### What is needed
Give again, exactly as written, each line of the material below starting at the line that contains "1. Computation encodings" and ending at the line that contains "The separation of". Both ends count, and no other line does.

### Records shown
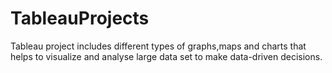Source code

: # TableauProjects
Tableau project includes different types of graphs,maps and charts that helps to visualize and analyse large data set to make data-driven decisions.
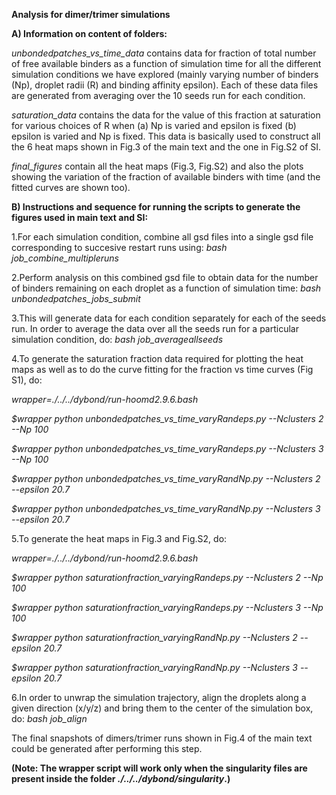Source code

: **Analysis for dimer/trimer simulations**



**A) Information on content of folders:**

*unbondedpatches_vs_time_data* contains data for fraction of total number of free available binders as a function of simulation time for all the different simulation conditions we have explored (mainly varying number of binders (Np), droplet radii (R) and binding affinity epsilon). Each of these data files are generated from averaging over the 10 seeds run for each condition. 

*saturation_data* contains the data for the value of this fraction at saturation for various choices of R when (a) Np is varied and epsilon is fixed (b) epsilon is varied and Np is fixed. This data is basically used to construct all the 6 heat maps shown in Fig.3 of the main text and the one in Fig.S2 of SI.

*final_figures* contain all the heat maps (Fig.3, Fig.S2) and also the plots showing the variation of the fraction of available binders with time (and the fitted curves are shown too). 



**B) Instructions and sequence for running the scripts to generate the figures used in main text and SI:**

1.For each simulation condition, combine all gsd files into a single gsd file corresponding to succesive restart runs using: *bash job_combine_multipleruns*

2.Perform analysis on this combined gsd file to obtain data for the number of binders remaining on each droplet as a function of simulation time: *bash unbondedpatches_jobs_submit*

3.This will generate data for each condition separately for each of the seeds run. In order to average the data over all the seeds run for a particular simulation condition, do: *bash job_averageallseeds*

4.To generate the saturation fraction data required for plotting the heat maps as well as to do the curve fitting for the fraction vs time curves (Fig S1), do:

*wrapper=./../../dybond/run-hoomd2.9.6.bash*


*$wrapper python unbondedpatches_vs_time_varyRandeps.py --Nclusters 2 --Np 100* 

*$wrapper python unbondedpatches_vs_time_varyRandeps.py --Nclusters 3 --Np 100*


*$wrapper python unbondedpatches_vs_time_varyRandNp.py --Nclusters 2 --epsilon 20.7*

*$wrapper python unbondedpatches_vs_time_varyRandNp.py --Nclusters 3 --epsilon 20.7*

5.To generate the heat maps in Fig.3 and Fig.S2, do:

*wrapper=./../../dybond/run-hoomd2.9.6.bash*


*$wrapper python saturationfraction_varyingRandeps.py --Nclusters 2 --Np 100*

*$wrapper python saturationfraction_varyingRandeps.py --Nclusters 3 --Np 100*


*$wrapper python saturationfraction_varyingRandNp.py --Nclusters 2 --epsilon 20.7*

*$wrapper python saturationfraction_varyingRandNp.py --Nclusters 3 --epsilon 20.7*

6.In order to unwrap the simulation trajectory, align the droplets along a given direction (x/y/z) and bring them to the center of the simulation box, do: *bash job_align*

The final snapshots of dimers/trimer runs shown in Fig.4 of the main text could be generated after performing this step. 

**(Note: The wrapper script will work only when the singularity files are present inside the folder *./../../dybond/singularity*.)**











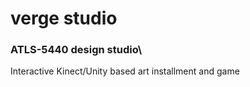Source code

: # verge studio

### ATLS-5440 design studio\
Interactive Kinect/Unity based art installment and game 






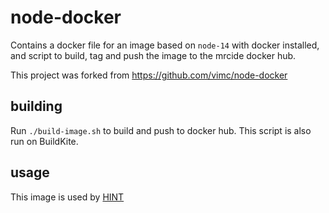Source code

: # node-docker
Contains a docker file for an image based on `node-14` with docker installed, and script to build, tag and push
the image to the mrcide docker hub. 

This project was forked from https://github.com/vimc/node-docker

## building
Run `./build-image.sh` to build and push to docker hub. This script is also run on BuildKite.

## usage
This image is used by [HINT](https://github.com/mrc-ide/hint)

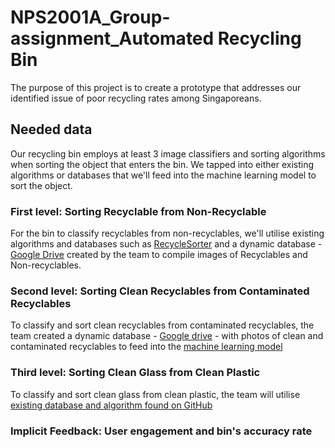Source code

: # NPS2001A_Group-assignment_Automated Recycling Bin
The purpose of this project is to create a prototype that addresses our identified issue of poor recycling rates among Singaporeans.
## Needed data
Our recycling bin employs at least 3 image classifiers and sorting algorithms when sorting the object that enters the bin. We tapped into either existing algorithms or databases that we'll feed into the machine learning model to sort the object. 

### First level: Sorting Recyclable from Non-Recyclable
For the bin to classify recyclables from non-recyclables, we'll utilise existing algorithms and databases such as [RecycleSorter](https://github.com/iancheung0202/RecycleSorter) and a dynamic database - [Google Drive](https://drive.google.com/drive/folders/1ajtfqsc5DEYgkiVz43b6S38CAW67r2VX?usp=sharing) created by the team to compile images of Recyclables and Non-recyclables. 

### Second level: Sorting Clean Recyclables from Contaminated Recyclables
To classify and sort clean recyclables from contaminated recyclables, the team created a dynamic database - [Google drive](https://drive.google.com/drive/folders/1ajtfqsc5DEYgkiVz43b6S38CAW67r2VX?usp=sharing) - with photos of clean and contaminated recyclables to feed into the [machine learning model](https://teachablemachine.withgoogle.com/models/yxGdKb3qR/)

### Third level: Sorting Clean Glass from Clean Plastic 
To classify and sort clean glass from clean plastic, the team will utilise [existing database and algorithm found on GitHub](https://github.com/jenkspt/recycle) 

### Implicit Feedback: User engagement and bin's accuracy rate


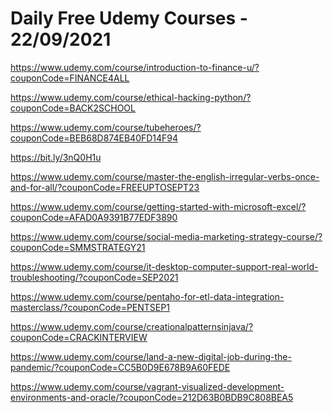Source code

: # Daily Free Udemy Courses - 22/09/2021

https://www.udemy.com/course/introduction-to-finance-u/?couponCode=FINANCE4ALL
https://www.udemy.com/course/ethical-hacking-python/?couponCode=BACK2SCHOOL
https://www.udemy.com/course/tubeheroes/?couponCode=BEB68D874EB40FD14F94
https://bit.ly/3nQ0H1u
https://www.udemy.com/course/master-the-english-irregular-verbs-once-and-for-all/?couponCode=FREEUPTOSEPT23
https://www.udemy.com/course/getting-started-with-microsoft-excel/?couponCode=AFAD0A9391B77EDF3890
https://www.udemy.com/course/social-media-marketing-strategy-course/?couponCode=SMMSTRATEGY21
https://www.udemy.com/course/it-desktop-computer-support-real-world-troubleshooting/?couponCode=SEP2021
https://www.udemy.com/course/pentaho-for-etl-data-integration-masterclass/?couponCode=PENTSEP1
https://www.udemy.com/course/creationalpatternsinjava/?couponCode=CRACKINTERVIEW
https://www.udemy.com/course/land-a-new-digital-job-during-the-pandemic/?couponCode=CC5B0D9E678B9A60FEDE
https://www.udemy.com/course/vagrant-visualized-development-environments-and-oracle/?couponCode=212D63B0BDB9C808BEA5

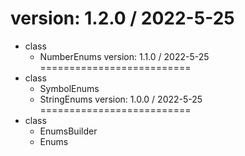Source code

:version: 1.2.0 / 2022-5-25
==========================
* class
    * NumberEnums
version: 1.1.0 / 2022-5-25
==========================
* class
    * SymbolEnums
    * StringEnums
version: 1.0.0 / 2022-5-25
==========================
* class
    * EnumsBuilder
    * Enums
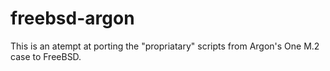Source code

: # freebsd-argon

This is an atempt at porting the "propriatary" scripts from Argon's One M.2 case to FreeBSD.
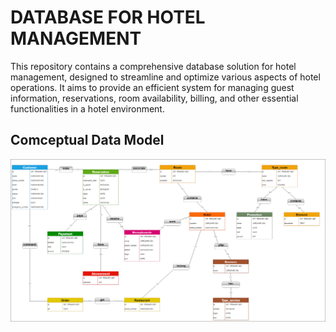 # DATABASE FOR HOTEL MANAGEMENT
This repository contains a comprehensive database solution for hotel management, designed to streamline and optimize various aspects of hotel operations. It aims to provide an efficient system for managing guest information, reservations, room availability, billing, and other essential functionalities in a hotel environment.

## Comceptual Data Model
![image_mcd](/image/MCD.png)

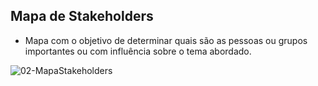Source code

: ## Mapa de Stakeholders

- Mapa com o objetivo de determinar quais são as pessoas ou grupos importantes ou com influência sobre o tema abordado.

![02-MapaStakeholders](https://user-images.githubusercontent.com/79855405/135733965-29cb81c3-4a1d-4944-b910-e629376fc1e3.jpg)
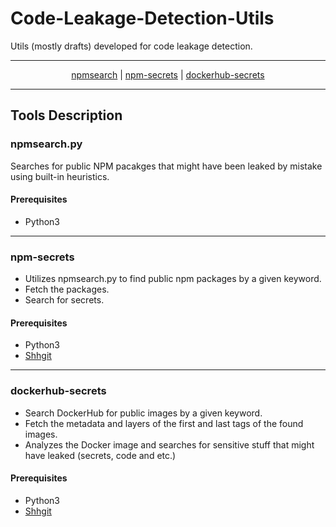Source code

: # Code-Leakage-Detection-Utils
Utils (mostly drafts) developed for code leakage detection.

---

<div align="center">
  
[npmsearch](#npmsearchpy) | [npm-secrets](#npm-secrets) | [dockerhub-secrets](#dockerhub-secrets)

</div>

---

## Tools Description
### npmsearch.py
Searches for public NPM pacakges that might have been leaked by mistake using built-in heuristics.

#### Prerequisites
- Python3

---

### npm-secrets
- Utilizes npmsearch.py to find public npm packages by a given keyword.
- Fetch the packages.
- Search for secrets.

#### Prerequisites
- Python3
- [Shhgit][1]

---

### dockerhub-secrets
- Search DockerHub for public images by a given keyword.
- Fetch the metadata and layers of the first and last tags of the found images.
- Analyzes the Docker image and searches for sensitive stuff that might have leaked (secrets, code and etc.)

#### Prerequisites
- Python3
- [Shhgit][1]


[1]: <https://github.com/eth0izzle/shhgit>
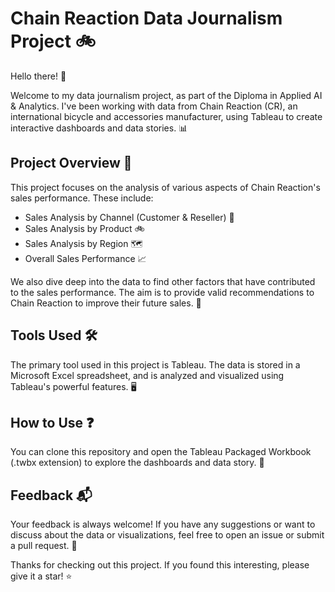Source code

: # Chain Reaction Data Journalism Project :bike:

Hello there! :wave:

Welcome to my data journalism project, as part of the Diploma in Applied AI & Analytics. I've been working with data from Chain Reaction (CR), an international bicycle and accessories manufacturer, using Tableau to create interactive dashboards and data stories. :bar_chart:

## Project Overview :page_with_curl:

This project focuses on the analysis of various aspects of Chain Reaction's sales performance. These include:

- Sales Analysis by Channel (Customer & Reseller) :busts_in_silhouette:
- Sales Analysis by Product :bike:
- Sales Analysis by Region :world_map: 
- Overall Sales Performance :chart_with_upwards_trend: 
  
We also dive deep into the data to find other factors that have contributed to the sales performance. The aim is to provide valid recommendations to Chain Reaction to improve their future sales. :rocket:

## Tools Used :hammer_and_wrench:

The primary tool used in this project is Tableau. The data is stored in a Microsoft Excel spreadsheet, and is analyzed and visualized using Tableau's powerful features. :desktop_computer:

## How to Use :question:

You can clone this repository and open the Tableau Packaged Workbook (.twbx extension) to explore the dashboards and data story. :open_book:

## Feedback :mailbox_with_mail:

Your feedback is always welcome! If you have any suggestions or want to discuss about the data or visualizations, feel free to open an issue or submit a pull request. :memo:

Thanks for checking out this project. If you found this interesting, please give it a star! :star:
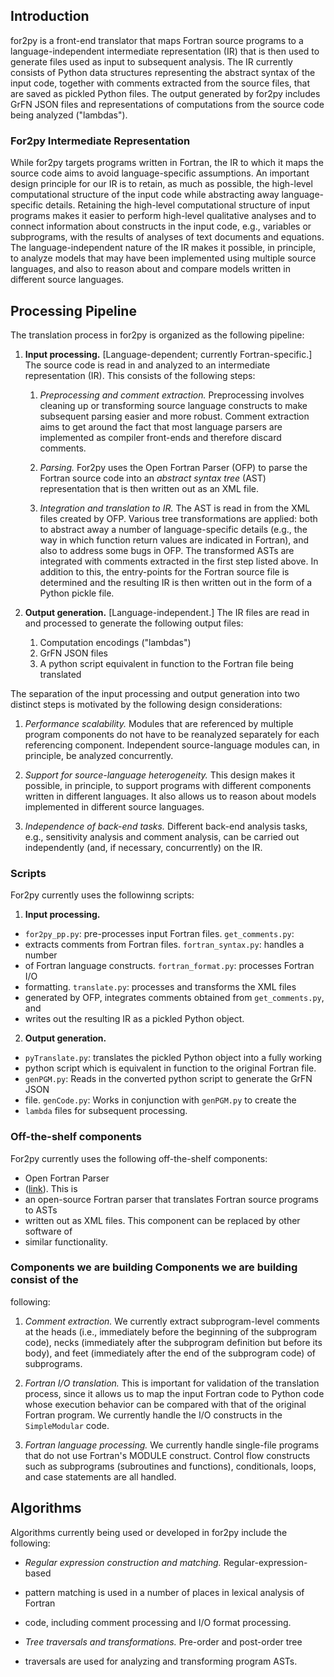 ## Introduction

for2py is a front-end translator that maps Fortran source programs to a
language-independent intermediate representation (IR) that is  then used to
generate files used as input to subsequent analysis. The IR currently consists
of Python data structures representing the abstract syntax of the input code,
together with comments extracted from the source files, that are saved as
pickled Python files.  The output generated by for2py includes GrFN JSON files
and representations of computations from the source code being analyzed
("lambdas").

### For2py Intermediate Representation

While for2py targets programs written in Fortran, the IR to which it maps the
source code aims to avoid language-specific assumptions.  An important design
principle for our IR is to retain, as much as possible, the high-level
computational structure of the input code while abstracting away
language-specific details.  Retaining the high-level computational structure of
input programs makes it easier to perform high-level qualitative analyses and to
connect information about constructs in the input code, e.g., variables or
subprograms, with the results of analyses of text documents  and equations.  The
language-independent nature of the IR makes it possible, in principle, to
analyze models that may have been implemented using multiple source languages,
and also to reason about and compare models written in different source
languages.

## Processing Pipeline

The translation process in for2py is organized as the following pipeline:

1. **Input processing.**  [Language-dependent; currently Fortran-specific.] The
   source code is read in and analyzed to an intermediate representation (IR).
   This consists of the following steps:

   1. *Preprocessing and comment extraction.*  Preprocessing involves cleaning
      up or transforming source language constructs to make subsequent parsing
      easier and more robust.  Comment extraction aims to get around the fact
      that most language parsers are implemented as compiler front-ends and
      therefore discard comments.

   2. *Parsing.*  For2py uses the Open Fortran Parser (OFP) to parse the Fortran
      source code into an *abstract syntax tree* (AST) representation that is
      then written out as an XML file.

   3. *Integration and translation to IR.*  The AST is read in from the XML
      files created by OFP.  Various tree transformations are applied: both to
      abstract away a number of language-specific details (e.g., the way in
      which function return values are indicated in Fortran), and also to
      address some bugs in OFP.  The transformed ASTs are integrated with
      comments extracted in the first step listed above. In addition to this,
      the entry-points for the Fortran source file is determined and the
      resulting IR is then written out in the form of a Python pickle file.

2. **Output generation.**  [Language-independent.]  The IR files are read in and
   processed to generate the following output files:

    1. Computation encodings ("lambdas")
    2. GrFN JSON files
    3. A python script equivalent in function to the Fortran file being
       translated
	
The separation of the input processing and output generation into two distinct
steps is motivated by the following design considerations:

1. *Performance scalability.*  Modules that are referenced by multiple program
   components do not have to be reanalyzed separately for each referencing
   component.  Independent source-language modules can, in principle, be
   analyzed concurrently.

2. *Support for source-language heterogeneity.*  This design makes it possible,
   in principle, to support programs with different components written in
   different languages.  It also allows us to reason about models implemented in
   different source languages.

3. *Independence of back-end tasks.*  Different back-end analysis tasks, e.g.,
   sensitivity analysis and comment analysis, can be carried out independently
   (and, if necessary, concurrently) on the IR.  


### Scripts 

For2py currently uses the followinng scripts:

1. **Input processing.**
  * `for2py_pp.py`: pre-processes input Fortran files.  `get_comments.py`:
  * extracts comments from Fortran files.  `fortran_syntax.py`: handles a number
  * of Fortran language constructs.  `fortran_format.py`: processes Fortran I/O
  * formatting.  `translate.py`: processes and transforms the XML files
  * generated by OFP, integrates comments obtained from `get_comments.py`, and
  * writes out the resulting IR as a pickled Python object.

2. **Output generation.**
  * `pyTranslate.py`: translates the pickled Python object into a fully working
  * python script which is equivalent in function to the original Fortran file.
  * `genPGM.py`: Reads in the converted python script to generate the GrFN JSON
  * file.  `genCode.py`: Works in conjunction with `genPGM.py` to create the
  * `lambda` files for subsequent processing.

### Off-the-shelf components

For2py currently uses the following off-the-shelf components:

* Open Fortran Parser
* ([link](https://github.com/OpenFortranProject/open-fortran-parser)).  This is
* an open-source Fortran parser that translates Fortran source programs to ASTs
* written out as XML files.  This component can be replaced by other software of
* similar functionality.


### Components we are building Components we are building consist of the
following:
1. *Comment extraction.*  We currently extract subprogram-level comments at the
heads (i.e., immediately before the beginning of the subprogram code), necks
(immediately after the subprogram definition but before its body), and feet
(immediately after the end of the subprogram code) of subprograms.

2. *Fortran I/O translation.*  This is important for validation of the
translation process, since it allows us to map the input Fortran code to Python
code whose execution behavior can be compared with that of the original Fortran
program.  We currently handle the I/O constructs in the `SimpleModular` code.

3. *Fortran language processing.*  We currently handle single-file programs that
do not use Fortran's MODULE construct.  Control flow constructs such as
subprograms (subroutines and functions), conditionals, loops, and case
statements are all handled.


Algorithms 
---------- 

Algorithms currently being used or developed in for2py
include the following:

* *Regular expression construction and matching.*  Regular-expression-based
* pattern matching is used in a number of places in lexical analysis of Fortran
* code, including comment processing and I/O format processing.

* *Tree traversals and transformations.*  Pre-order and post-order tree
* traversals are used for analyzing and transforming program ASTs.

### Output for this task
    1. Computation encodings ("lambdas")
    2. GrFN JSON files
    3. A python script equivalent in function to the Fortran file being
       translated
	
The separation of the input processing and output generation into two distinct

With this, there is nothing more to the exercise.